Diffusion coefficient

The diffusion coefficient of CO₂ was measured by the mean squared displacement (MSD). After the CO₂ adsorption in the CH channel reached equilibrium, the system was relaxed with an NVT ensemble for another 10 ns, during which the trajectories of all atoms were recorded. Based on the trajectory data, the time-dependent \({MSD}(t)\) of CO₂ was calculated and the diffusion coefficient of CO₂ molecules (\({D}_{{{CO}}_{2}}\)) was obtained by measuring the slop of MSD through the Einstein relation:

$${D}_{{{{\rm{CO}}}}_{2}}=\frac{1}{6}{{\mathrm{lim}}}_{t\to \infty }\frac{{{\rm{MSD}}}(t)}{t}$$

(6)

Carbonation experiments

To determine the optimal RH for efficient carbonation of CH, the CH powder of analytical grade was carbonated at different RHs of 10%, 30%, 55%, 75%, and 98%. The CH samples were cured at the target RH environments (controlled by saturated solutions) with nitrogen protection gas for 5 months to ensure the inner humidity equilibrium with the environment before they were carbonated at a CO₂ pressure of 0.05 MPa for 3 h following a “semi-dry”⁴⁸ procedure. After vacuum freeze-drying for 48 h, the carbonated samples were prepared for qualitative phase analysis. The phase composition was identified by X-ray diffraction (XRD) using a Rigaku SmartLab 9 kW diffractometer with Cu Kα radiation (λ = 1.54 Å). The scanning covered a 2θ range of 5–60° with a step size of 0.02° and a rate of 2°/min. The Rietveld method was adopted for phase quantitation with a weighted residual (Rwp) value of less than 10%. The pore structure analysis was carried out using an automatic specific surface area and porosity analyzer (Micromeritics ASAP 2020Plus). Nitrogen gas was chosen as the adsorption gas after the samples were degassed for 10 h.

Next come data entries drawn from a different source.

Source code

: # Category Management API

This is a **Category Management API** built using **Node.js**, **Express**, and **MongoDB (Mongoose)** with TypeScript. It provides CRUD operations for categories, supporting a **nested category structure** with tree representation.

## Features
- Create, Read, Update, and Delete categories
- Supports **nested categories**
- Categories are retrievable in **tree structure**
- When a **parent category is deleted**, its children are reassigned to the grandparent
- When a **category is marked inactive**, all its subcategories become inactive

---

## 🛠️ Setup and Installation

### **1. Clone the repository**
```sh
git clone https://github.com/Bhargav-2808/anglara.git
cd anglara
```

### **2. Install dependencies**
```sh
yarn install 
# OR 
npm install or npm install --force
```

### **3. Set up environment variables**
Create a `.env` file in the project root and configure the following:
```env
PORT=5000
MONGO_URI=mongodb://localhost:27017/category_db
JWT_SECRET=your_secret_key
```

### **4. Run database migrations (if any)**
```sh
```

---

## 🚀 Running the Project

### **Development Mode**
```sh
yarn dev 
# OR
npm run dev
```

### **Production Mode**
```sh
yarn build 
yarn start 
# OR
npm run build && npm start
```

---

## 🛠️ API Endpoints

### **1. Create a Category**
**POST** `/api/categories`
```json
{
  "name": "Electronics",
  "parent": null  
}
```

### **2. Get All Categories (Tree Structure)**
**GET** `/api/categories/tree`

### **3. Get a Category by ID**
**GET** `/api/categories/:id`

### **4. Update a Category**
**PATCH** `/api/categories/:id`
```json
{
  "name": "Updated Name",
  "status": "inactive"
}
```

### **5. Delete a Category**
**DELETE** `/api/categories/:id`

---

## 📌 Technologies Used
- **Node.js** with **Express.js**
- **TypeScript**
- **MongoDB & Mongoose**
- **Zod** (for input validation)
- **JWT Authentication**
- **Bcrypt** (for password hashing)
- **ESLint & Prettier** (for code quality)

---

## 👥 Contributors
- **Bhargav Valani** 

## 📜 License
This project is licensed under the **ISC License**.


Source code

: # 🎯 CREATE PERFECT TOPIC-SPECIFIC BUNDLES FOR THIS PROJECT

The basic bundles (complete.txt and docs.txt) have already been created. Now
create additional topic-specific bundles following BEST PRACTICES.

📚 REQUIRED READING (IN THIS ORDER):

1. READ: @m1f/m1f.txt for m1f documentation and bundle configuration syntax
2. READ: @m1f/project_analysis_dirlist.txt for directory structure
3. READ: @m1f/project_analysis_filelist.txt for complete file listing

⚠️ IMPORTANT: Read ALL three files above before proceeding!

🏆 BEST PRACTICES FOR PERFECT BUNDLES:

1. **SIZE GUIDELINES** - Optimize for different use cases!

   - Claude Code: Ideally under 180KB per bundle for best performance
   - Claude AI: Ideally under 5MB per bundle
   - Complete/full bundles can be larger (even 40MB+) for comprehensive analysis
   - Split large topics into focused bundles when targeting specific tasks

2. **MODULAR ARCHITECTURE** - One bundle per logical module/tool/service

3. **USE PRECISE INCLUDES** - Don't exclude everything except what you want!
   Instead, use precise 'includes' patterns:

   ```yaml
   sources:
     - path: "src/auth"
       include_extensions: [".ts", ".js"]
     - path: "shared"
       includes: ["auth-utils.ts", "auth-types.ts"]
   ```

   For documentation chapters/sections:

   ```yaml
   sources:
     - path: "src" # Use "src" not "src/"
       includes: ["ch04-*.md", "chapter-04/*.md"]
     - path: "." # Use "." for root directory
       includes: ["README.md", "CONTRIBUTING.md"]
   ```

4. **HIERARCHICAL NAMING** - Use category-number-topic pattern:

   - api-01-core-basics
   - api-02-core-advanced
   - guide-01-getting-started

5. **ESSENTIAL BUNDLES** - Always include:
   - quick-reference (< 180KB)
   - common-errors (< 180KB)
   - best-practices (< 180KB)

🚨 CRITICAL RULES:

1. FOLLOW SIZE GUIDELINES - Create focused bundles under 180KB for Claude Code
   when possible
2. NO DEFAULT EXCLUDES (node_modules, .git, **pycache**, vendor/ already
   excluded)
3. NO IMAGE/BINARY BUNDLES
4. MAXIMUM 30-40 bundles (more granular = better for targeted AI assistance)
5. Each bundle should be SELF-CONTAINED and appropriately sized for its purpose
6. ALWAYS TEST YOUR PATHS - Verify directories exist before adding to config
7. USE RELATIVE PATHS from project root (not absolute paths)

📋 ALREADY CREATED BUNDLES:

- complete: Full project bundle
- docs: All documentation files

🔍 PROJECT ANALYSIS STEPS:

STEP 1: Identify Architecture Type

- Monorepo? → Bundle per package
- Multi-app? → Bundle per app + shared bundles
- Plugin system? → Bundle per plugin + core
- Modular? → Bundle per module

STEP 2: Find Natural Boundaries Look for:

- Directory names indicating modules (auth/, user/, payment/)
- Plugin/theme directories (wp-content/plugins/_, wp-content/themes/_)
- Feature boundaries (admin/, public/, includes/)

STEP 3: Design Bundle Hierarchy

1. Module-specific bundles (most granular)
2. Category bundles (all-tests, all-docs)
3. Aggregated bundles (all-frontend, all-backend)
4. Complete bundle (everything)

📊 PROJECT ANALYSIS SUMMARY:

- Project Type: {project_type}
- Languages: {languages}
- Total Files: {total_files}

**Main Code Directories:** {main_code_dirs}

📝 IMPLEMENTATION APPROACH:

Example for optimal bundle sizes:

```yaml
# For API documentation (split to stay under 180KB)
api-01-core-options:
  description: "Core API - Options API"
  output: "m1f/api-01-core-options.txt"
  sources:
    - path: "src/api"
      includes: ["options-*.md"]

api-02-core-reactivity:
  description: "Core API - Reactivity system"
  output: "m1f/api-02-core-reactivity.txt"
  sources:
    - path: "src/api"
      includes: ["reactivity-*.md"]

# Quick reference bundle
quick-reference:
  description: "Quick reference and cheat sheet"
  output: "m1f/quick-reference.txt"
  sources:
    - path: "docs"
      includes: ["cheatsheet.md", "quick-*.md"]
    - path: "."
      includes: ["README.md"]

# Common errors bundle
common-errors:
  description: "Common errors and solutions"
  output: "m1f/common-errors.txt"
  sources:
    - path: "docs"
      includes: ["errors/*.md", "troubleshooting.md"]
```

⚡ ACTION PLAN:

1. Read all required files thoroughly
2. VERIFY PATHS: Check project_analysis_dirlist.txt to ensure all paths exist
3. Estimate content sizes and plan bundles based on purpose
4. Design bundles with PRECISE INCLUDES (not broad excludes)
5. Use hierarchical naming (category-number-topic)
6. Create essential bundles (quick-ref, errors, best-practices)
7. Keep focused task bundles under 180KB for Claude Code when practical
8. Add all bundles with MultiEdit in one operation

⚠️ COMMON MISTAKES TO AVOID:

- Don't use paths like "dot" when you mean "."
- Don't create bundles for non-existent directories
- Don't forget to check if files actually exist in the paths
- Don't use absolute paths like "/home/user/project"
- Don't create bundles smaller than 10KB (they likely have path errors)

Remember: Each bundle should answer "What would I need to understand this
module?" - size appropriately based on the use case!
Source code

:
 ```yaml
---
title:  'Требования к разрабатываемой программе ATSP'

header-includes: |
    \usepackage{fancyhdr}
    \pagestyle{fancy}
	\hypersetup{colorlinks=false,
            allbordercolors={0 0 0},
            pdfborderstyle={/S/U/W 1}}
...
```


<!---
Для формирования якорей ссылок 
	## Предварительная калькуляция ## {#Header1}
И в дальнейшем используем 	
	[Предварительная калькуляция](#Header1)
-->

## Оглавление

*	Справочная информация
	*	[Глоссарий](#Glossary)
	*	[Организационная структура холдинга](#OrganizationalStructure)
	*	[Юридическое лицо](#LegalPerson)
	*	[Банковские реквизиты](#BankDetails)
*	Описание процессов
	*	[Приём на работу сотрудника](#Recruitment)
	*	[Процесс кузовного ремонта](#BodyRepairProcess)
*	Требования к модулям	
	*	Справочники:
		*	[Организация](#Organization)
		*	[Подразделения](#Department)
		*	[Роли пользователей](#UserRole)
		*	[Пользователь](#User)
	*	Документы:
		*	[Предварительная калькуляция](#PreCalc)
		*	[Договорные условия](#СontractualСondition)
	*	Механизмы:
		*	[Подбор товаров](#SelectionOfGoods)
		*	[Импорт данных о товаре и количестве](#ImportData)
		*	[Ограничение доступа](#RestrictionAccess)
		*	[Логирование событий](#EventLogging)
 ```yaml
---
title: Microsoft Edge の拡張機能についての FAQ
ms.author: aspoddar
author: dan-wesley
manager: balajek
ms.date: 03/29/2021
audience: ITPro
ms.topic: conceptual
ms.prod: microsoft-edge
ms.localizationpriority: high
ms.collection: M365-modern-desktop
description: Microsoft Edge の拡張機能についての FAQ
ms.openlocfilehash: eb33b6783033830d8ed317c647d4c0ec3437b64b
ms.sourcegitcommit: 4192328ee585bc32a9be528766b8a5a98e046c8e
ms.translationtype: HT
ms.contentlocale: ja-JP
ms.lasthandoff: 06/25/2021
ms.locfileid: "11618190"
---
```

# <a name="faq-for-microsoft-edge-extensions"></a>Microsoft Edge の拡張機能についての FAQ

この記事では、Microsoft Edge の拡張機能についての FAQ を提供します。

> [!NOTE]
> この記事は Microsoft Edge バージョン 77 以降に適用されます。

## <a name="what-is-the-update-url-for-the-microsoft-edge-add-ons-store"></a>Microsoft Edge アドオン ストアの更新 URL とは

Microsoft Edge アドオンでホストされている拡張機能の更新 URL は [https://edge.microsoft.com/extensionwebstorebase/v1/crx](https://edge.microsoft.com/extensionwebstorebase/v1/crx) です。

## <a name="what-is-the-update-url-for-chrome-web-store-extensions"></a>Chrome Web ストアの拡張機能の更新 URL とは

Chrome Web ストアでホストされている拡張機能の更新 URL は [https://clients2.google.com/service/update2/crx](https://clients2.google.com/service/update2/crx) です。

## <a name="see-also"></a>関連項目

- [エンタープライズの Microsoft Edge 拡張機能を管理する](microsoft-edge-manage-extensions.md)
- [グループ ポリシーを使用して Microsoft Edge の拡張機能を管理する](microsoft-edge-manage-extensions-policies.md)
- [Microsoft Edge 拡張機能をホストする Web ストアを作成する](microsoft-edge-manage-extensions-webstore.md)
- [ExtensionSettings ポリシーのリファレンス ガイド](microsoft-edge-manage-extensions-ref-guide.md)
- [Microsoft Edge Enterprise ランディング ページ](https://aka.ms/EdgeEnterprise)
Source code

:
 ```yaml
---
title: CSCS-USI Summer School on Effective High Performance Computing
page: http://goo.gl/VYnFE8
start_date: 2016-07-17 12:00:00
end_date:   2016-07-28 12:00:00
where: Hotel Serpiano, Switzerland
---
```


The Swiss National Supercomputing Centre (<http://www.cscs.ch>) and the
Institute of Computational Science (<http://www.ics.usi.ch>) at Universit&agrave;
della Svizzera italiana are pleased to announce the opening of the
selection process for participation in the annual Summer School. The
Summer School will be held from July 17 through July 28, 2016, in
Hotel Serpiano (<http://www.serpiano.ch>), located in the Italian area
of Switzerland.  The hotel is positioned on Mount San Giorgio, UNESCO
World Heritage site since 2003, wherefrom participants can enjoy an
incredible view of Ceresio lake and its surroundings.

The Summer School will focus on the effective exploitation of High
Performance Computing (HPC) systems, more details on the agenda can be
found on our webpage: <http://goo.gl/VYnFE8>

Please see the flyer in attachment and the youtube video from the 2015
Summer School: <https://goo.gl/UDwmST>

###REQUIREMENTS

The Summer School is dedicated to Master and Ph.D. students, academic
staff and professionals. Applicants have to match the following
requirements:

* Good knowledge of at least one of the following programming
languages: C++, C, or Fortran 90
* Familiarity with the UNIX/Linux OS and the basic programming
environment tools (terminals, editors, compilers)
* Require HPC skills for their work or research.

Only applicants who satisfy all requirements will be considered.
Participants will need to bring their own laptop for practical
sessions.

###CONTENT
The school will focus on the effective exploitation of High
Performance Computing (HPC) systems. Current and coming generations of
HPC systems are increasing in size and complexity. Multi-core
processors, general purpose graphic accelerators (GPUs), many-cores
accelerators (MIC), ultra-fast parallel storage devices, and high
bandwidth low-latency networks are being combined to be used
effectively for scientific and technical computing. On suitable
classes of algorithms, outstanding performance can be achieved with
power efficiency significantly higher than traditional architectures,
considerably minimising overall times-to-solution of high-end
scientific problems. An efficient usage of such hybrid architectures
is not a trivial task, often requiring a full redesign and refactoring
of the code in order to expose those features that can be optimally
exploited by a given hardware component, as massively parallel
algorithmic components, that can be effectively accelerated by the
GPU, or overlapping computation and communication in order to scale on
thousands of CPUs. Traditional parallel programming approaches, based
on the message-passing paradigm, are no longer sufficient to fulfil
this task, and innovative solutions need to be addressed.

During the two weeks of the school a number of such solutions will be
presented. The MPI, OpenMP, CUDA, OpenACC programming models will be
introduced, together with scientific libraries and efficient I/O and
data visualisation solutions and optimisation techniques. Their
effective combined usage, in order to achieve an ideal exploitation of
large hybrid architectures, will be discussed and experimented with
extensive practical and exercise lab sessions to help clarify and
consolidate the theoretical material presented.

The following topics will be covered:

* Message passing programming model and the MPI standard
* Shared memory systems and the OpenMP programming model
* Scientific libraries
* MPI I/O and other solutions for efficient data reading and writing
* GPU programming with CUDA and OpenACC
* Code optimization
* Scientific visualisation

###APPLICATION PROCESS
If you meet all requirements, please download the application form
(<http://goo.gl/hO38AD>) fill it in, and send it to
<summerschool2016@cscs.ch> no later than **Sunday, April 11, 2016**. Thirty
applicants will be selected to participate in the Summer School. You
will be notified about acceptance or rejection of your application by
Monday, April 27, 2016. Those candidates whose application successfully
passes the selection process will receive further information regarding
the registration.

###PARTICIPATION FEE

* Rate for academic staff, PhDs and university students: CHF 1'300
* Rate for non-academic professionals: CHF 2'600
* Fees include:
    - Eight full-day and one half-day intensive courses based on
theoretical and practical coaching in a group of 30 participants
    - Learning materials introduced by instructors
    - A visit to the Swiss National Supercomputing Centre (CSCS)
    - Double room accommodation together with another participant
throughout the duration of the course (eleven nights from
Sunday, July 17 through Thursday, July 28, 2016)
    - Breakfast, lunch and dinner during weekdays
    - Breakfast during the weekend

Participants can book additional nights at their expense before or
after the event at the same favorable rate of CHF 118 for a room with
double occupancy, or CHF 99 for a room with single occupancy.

Water sorption experiments

Water vapor sorption isotherms were measured gravimetrically at 20 °C using a vacuum gas/vapor sorption analyzer (BSD-VVS). The CH and cement paste samples were vacuum-dried at 60 °C for 48 h to remove residual moisture before vapor sorption. The RH (0–95%) was precisely controlled by mixing the dry argon gas with water-saturated argon flow. The sample was continuously weighted through a high-precision ( ± 0.1 μg) weighing instrument as the RH was adjusted. At each RH level, the vapor sorption continued until the weight change was less than 0.1 mg/ 60 min, ensuring the equilibrium of sorption at each RH.